Like Silver Silence, Ocean Light centers on a peripheral group, one that has heretofore been shrouded in mystery: the BlackSea pack, the changeling clan that encompasses the entirety of the earth's oceans. Even the land-bound changelings think of them as out there. While we've encountered some of the BlackSea characters in Psy-Changeling novels, specifically Miane, the alpha, and her security guy, the pack itself has been secretive. BlackSea takes in Bowen Knight, head of the Human Alliance, in order for BlackSea scientists to remove a degrading chip in Knight's head. We've met Bowen many times before. As the head of the Human Alliance, he's tangled with both the Psy and changelings (both of whom tend to treat humans like butt monkeys).

 

The romance largely consists of Bowen and the BlackSea chef, Kaia, making eyes at one another while agonizing about how Bowen might die from a medical procedure.
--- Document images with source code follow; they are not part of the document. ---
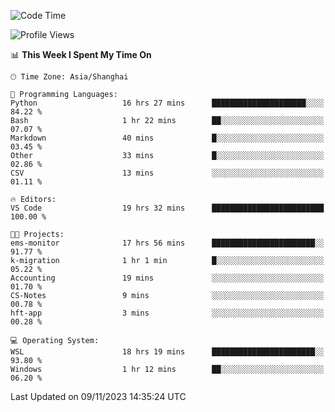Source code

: <!--START_SECTION:waka-->
![Code Time](http://img.shields.io/badge/Code%20Time-1%2C354%20hrs%2050%20mins-blue)

![Profile Views](http://img.shields.io/badge/Profile%20Views-0-blue)

📊 **This Week I Spent My Time On** 

```text
🕑︎ Time Zone: Asia/Shanghai

💬 Programming Languages: 
Python                   16 hrs 27 mins      █████████████████████░░░░   84.22 % 
Bash                     1 hr 22 mins        ██░░░░░░░░░░░░░░░░░░░░░░░   07.07 % 
Markdown                 40 mins             █░░░░░░░░░░░░░░░░░░░░░░░░   03.45 % 
Other                    33 mins             █░░░░░░░░░░░░░░░░░░░░░░░░   02.86 % 
CSV                      13 mins             ░░░░░░░░░░░░░░░░░░░░░░░░░   01.11 % 

🔥 Editors: 
VS Code                  19 hrs 32 mins      █████████████████████████   100.00 % 

🐱‍💻 Projects: 
ems-monitor              17 hrs 56 mins      ███████████████████████░░   91.77 % 
k-migration              1 hr 1 min          █░░░░░░░░░░░░░░░░░░░░░░░░   05.22 % 
Accounting               19 mins             ░░░░░░░░░░░░░░░░░░░░░░░░░   01.70 % 
CS-Notes                 9 mins              ░░░░░░░░░░░░░░░░░░░░░░░░░   00.78 % 
hft-app                  3 mins              ░░░░░░░░░░░░░░░░░░░░░░░░░   00.28 % 

💻 Operating System: 
WSL                      18 hrs 19 mins      ███████████████████████░░   93.80 % 
Windows                  1 hr 12 mins        ██░░░░░░░░░░░░░░░░░░░░░░░   06.20 % 
```


 Last Updated on 09/11/2023 14:35:24 UTC
<!--END_SECTION:waka-->
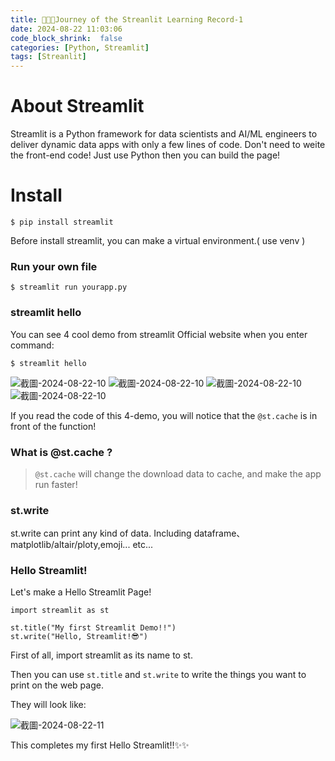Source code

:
 ```yaml
---
title: 👩🏻‍💻Journey of the Streanlit Learning Record-1
date: 2024-08-22 11:03:06
code_block_shrink:  false
categories: [Python, Streamlit]
tags: [Streanlit]
---
```

# About Streamlit
Streamlit is a Python framework for data scientists and AI/ML engineers to deliver dynamic data apps with only a few lines of code. Don't need to weite the front-end code! Just use Python then you can build the page!
<!-- more -->

# Install
```shell!
$ pip install streamlit
```

Before install streamlit, you can make a virtual environment.( use venv )

### Run your own file
```shell!
$ streamlit run yourapp.py
```

### streamlit hello
You can see 4 cool demo from streamlit Official website when you enter command:
```shell!
$ streamlit hello
```

![截圖-2024-08-22-10](https://chiehhhaa.github.io/picx-images-hosting/截圖-2024-08-22-10.30.47.3gobwsm7sa.webp)
![截圖-2024-08-22-10](https://chiehhhaa.github.io/picx-images-hosting/截圖-2024-08-22-10.30.52.4jo17oi1ny.webp)
![截圖-2024-08-22-10](https://chiehhhaa.github.io/picx-images-hosting/截圖-2024-08-22-10.31.03.839yxhkrg6.webp)
![截圖-2024-08-22-10](https://chiehhhaa.github.io/picx-images-hosting/截圖-2024-08-22-10.31.12.60u69fm6ex.webp)

If you read the code of this 4-demo, you will notice that the `@st.cache` is in front of the function!

### What is @st.cache ?
> `@st.cache` will change the download data to cache, and make the app run faster!

### st.write
st.write can print any kind of data. Including dataframe、matplotlib/altair/ploty,emoji... etc...

### Hello Streamlit!

Let's make a Hello Streamlit Page!

```python!
import streamlit as st

st.title("My first Streamlit Demo!!")
st.write("Hello, Streamlit!😎")
```
First of all, import streamlit as its name to st.

Then you can use `st.title` and `st.write` to write the things you want to print on the web page.

They will look like:

![截圖-2024-08-22-11](https://chiehhhaa.github.io/picx-images-hosting/截圖-2024-08-22-11.07.39.4jo17oilrl.webp)

This completes my first Hello Streamlit!!✨✨

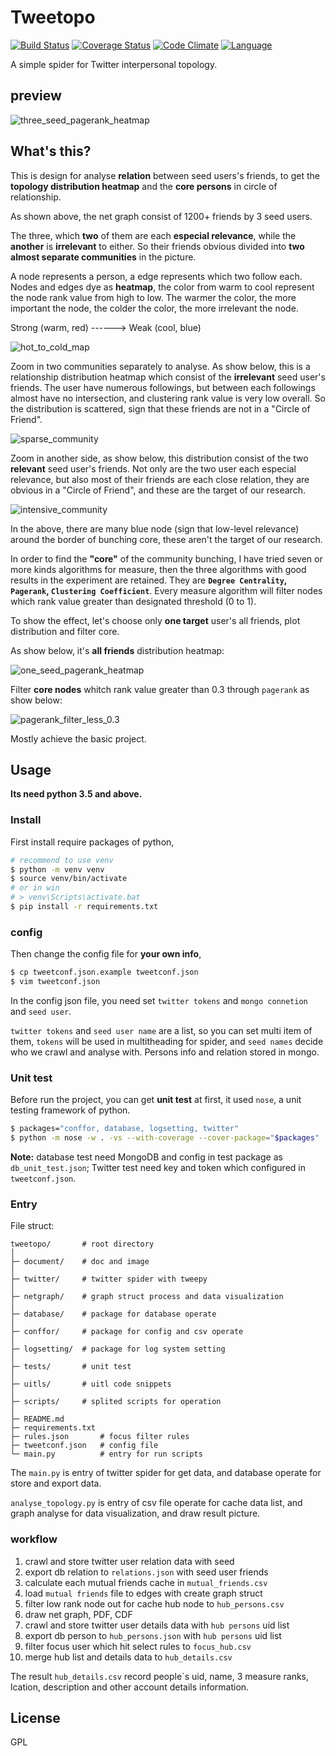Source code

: # Tweetopo

[![Build Status](https://api.travis-ci.org/zthxxx/tweetopo.png?branch=master)](https://travis-ci.org/zthxxx/tweetopo)
[![Coverage Status](https://coveralls.io/repos/github/zthxxx/tweetopo/badge.svg?branch=master)](https://coveralls.io/github/zthxxx/tweetopo?branch=master)
[![Code Climate](https://codeclimate.com/github/zthxxx/tweetopo/badges/gpa.svg)](https://codeclimate.com/github/zthxxx/tweetopo)
[![Language](https://img.shields.io/badge/language-python3.5.0+-blue.svg)](https://www.python.org/)

A simple spider for Twitter interpersonal topology.

## preview

![three_seed_pagerank_heatmap](./document/screenshot/three_seed_pagerank_heatmap.jpg)

## What's this?

This is design for analyse **relation** between  seed users's friends, to get the **topology distribution heatmap** and the **core persons** in circle of relationship.

As shown above, the net graph consist of 1200+ friends by 3 seed users.

The three, which **two** of them are each **especial relevance**, while the **another** is **irrelevant** to either. So their friends obvious divided into **two almost separate communities** in the picture.

A node represents a person, a edge represents which two follow each. Nodes and edges dye as **heatmap**, the color from warm to cool represent the node rank value from high to low. The warmer the color, the more important the node, the colder the color, the more irrelevant the node.

Strong (warm, red)   ------>    Weak (cool, blue)

![hot_to_cold_map](./document/screenshot/hot_to_cold_map.png)

Zoom in two communities separately to analyse. As show below, this is a relationship distribution heatmap which consist of the **irrelevant** seed user's friends. The user have numerous followings, but between each followings almost have no intersection, and clustering rank value is very low overall. So the distribution is scattered, sign that these friends are not in a "Circle of Friend".

![sparse_community](./document/screenshot/sparse_community.jpg)

Zoom in another side, as show below, this distribution consist of the two **relevant** seed user's friends. Not only are the two user each especial relevance, but also most of their friends are each close relation, they are obvious in a "Circle of Friend", and these are the target of our research.

![intensive_community](./document/screenshot/intensive_community.jpg)

In the above, there are many blue node (sign that low-level relevance) around the border of bunching core, these aren't  the target of our research.

In order to find the **"core"** of the community bunching, I have tried seven or more kinds algorithms for measure, then the three algorithms with good results in the experiment are retained. They are **`Degree Centrality`, `Pagerank`, `Clustering Coefficient`**. Every  measure algorithm will filter nodes which rank value  greater than designated threshold (0 to 1).

To show the effect, let's choose only **one target** user's all friends, plot distribution and filter core.

As show below, it's **all friends** distribution heatmap:

![one_seed_pagerank_heatmap](./document/screenshot/one_seed_pagerank_heatmap.jpg)

Filter **core nodes** whitch rank value greater than 0.3 through `pagerank` as show below:

![pagerank_filter_less_0.3](./document/screenshot/pagerank_filter_less_0.3.jpg)

Mostly achieve the basic project.



## Usage

**Its need python 3.5 and above.**

### Install

First install require packages of python,

```bash
# recommend to use venv
$ python -m venv venv
$ source venv/bin/activate
# or in win
# > venv\Scripts\activate.bat
$ pip install -r requirements.txt
```

### config

Then change the config file for **your own info**,

```bash
$ cp tweetconf.json.example tweetconf.json
$ vim tweetconf.json
```

In the config json file, you need set `twitter tokens` and `mongo connetion` and `seed user`.

`twitter tokens` and `seed user name` are a list, so you can set multi item of them, `tokens` will be used in multitheading for spider, and `seed names` decide who we crawl and analyse with. Persons info and relation stored in mongo.

### Unit test

Before run the project, you can get **unit test** at first, it used `nose`, a unit testing framework of python. 

```bash
$ packages="conffor, database, logsetting, twitter"
$ python -m nose -w . -vs --with-coverage --cover-package="$packages"
```

**Note:** database test need MongoDB and config in test package as `db_unit_test.json`; Twitter test need key and token which configured in `tweetconf.json`.

### Entry

File struct:

```shell
tweetopo/       # root directory
│
├─ document/    # doc and image
│
├─ twitter/     # twitter spider with tweepy
│
├─ netgraph/    # graph struct process and data visualization
│
├─ database/    # package for database operate
│
├─ conffor/     # package for config and csv operate
│
├─ logsetting/  # package for log system setting
│
├─ tests/       # unit test
│
├─ uitls/       # uitl code snippets
│
├─ scripts/     # splited scripts for operation
│
├─ README.md
├─ requirements.txt
├─ rules.json       # focus filter rules
├─ tweetconf.json   # config file
└─ main.py          # entry for run scripts
```

The `main.py` is entry of twitter spider for get data, and database operate for store and export data.

`analyse_topology.py` is entry of csv file operate for cache data list, and graph analyse for data visualization, and draw result picture.

### workflow

1. crawl and store twitter user relation data with seed
2. export db relation to `relations.json` with seed user friends
3. calculate each mutual friends cache in `mutual_friends.csv`
4. load `mutual friends` file to edges with create graph struct
5. filter low rank node out  for cache hub node to `hub_persons.csv`
6. draw net graph, PDF, CDF
7. crawl and store twitter user details data with `hub persons` uid list
8. export db person to `hub_persons.json` with `hub persons` uid list
9. filter focus user which hit select rules to `focus_hub.csv`
10. merge hub list and details data to `hub_details.csv`

The result `hub_details.csv` record people`s uid, name, 3 measure ranks, lcation, description and other account details information.

## License

GPL
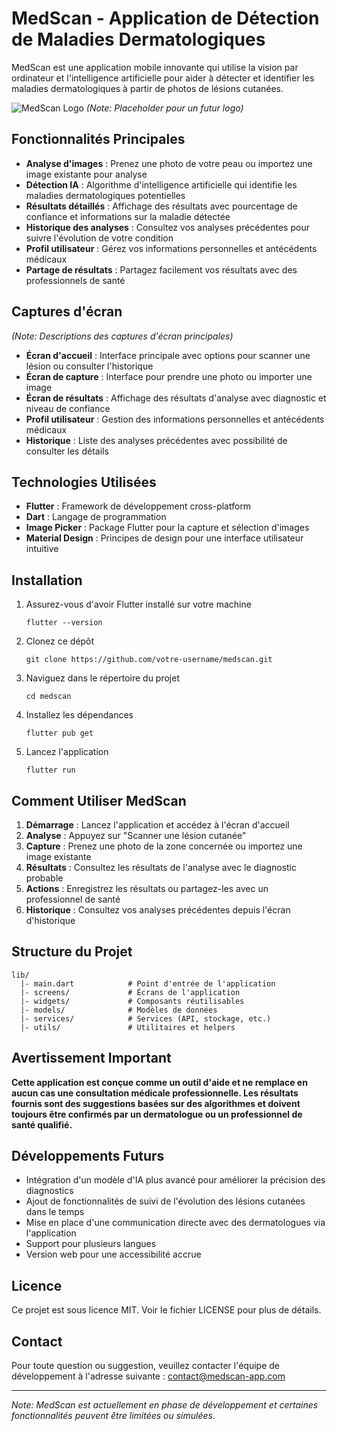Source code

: # MedScan - Application de Détection de Maladies Dermatologiques

MedScan est une application mobile innovante qui utilise la vision par ordinateur et l'intelligence artificielle pour aider à détecter et identifier les maladies dermatologiques à partir de photos de lésions cutanées.

![MedScan Logo](assets/logo.png) *(Note: Placeholder pour un futur logo)*

## Fonctionnalités Principales

- **Analyse d'images** : Prenez une photo de votre peau ou importez une image existante pour analyse
- **Détection IA** : Algorithme d'intelligence artificielle qui identifie les maladies dermatologiques potentielles
- **Résultats détaillés** : Affichage des résultats avec pourcentage de confiance et informations sur la maladie détectée
- **Historique des analyses** : Consultez vos analyses précédentes pour suivre l'évolution de votre condition
- **Profil utilisateur** : Gérez vos informations personnelles et antécédents médicaux
- **Partage de résultats** : Partagez facilement vos résultats avec des professionnels de santé

## Captures d'écran

*(Note: Descriptions des captures d'écran principales)*

- **Écran d'accueil** : Interface principale avec options pour scanner une lésion ou consulter l'historique
- **Écran de capture** : Interface pour prendre une photo ou importer une image
- **Écran de résultats** : Affichage des résultats d'analyse avec diagnostic et niveau de confiance
- **Profil utilisateur** : Gestion des informations personnelles et antécédents médicaux
- **Historique** : Liste des analyses précédentes avec possibilité de consulter les détails

## Technologies Utilisées

- **Flutter** : Framework de développement cross-platform
- **Dart** : Langage de programmation
- **Image Picker** : Package Flutter pour la capture et sélection d'images
- **Material Design** : Principes de design pour une interface utilisateur intuitive

## Installation

1. Assurez-vous d'avoir Flutter installé sur votre machine
   ```
   flutter --version
   ```

2. Clonez ce dépôt
   ```
   git clone https://github.com/votre-username/medscan.git
   ```

3. Naviguez dans le répertoire du projet
   ```
   cd medscan
   ```

4. Installez les dépendances
   ```
   flutter pub get
   ```

5. Lancez l'application
   ```
   flutter run
   ```

## Comment Utiliser MedScan

1. **Démarrage** : Lancez l'application et accédez à l'écran d'accueil
2. **Analyse** : Appuyez sur "Scanner une lésion cutanée"
3. **Capture** : Prenez une photo de la zone concernée ou importez une image existante
4. **Résultats** : Consultez les résultats de l'analyse avec le diagnostic probable
5. **Actions** : Enregistrez les résultats ou partagez-les avec un professionnel de santé
6. **Historique** : Consultez vos analyses précédentes depuis l'écran d'historique

## Structure du Projet

```
lib/
  |- main.dart            # Point d'entrée de l'application
  |- screens/             # Écrans de l'application
  |- widgets/             # Composants réutilisables
  |- models/              # Modèles de données
  |- services/            # Services (API, stockage, etc.)
  |- utils/               # Utilitaires et helpers
```

## Avertissement Important

**Cette application est conçue comme un outil d'aide et ne remplace en aucun cas une consultation médicale professionnelle. Les résultats fournis sont des suggestions basées sur des algorithmes et doivent toujours être confirmés par un dermatologue ou un professionnel de santé qualifié.**

## Développements Futurs

- Intégration d'un modèle d'IA plus avancé pour améliorer la précision des diagnostics
- Ajout de fonctionnalités de suivi de l'évolution des lésions cutanées dans le temps
- Mise en place d'une communication directe avec des dermatologues via l'application
- Support pour plusieurs langues
- Version web pour une accessibilité accrue

## Licence

Ce projet est sous licence MIT. Voir le fichier LICENSE pour plus de détails.

## Contact

Pour toute question ou suggestion, veuillez contacter l'équipe de développement à l'adresse suivante : contact@medscan-app.com

---

*Note: MedScan est actuellement en phase de développement et certaines fonctionnalités peuvent être limitées ou simulées.*
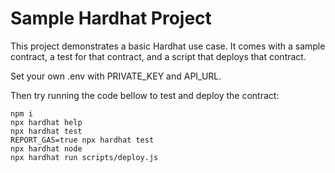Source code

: # Sample Hardhat Project

This project demonstrates a basic Hardhat use case. It comes with a sample contract, a test for that contract, and a script that deploys that contract.

Set your own .env with PRIVATE_KEY and API_URL.

Then try running the code bellow to test and deploy the contract:

```shell
npm i
npx hardhat help
npx hardhat test
REPORT_GAS=true npx hardhat test
npx hardhat node
npx hardhat run scripts/deploy.js
```
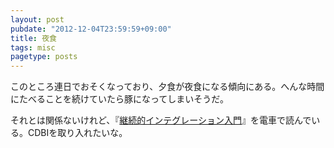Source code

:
 ```yaml
---
layout: post
pubdate: "2012-12-04T23:59:59+09:00"
title: 夜食
tags: misc
pagetype: posts
---
```

このところ連日でおそくなっており、夕食が夜食になる傾向にある。へんな時間にたべることを続けていたら豚になってしまいそうだ。

それとは関係ないけれど、『[継続的インテグレーション入門](http://amazon.jp/o/ASIN/482228395X/bouzuya-22)』を電車で読んでいる。CDBIを取り入れたいな。
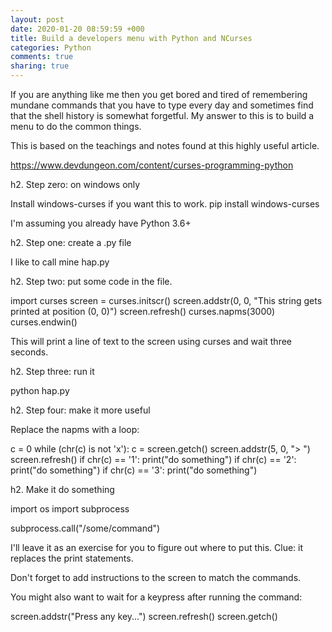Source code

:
 ```yaml
---
layout: post
date: 2020-01-20 08:59:59 +000
title: Build a developers menu with Python and NCurses 
categories: Python
comments: true
sharing: true
---
```


If you are anything like me then you get bored and tired of remembering mundane
commands that you have to type every day and sometimes find that the shell history is somewhat forgetful. My answer to this is to build a menu to do the common things.

This is based on the teachings and notes found at this highly useful article.

https://www.devdungeon.com/content/curses-programming-python

h2. Step zero: on windows only

Install windows-curses if you want this to work.
pip install windows-curses

I'm assuming you already have Python 3.6+

h2. Step one: create a .py file

I like to call mine hap.py

h2. Step two: put some code in the file.

import curses
screen = curses.initscr()
screen.addstr(0, 0, "This string gets printed at position (0, 0)")
screen.refresh()
curses.napms(3000)
curses.endwin()


This will print a line of text to the screen using curses and wait three seconds.

h2. Step three: run it

python hap.py



h2. Step four: make it more useful

Replace the napms with a loop:

c = 0
while (chr(c) is not 'x'):
    c = screen.getch()
    screen.addstr(5, 0, "> ")
    screen.refresh()
    if chr(c) == '1':
        print("do something")
    if chr(c) == '2':
        print("do something")
    if chr(c) == '3':
        print("do something")

h2. Make it do something

import os
import subprocess

subprocess.call("/some/command")

I'll leave it as an exercise for you to figure out where to put this. Clue: it replaces the print statements.

Don't forget to add instructions to the screen to match the commands.

You might also want to wait for a keypress after running the command:

screen.addstr("Press any key...")
screen.refresh()
screen.getch()
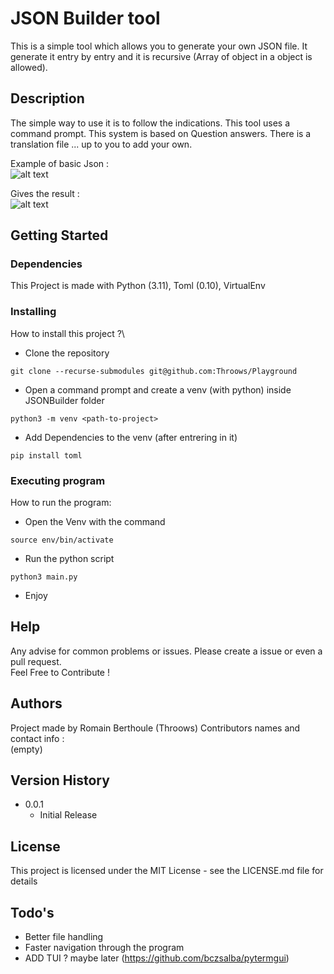 # JSON Builder tool

This is a simple tool which allows you to generate your own JSON file. It generate it entry by entry and it is recursive (Array of object in a object is allowed).

## Description

The simple way to use it is to follow the indications. This tool uses a command prompt. This system is based on Question answers. There is a translation file ... up to you to add your own.

Example of basic Json : \
![alt text](https://github.com/Throows/Playground/blob/main/resouces/example.jpg?raw=true)

Gives the result :\
![alt text](https://github.com/Throows/Playground/blob/main/resouces/result.jpg?raw=true)

## Getting Started

### Dependencies

This Project is made with Python (3.11), Toml (0.10), VirtualEnv

### Installing

How to install this project ?\
* Clone the repository
```
git clone --recurse-submodules git@github.com:Throows/Playground
```
* Open a command prompt and create a venv (with python) inside JSONBuilder folder
```
python3 -m venv <path-to-project>
```
* Add Dependencies to the venv (after entrering in it)
```
pip install toml 
```

### Executing program

How to run the program:
* Open the Venv with the command
```
source env/bin/activate
```
* Run the python script 
```
python3 main.py
```
* Enjoy

## Help

Any advise for common problems or issues. Please create a issue or even a pull request.\
Feel Free to Contribute !

## Authors

Project made by Romain Berthoule (Throows)
Contributors names and contact info : \
(empty)

## Version History
* 0.0.1
    * Initial Release

## License

This project is licensed under the MIT License - see the LICENSE.md file for details

## Todo's

* Better file handling
* Faster navigation through the program
* ADD TUI ? maybe later (https://github.com/bczsalba/pytermgui)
It's not particularly compelling. The non-romance plot has to do with ongoing kidnappings of BlackSea members, kidnappings that seem to be perpetrated by the Human Alliance. Knight and Miane's security guy work towards figuring out who the traitors in their organizations must be, but mostly through phone calls and data searches, so that plot-line isn't particularly compelling either. There is some movement at the very end, but reading about a grueling transatlantic flight isn't exactly action either. 

 

BlackSea itself, though, was interesting to read about. There’s still a fair amount we don’t know about the pack – pack members tend to be especially secretive about what their animal is – but the underwater city was beautifully rendered. While shifter narratives almost never address bestiality – and I am not suggesting they should – there was an ongoing tentacle-sex gag going on here that surprised a laugh out of me. All considered, Ocean Light was fine, but I felt like more could have been done with both BlackSea and Bowen Knight, alas.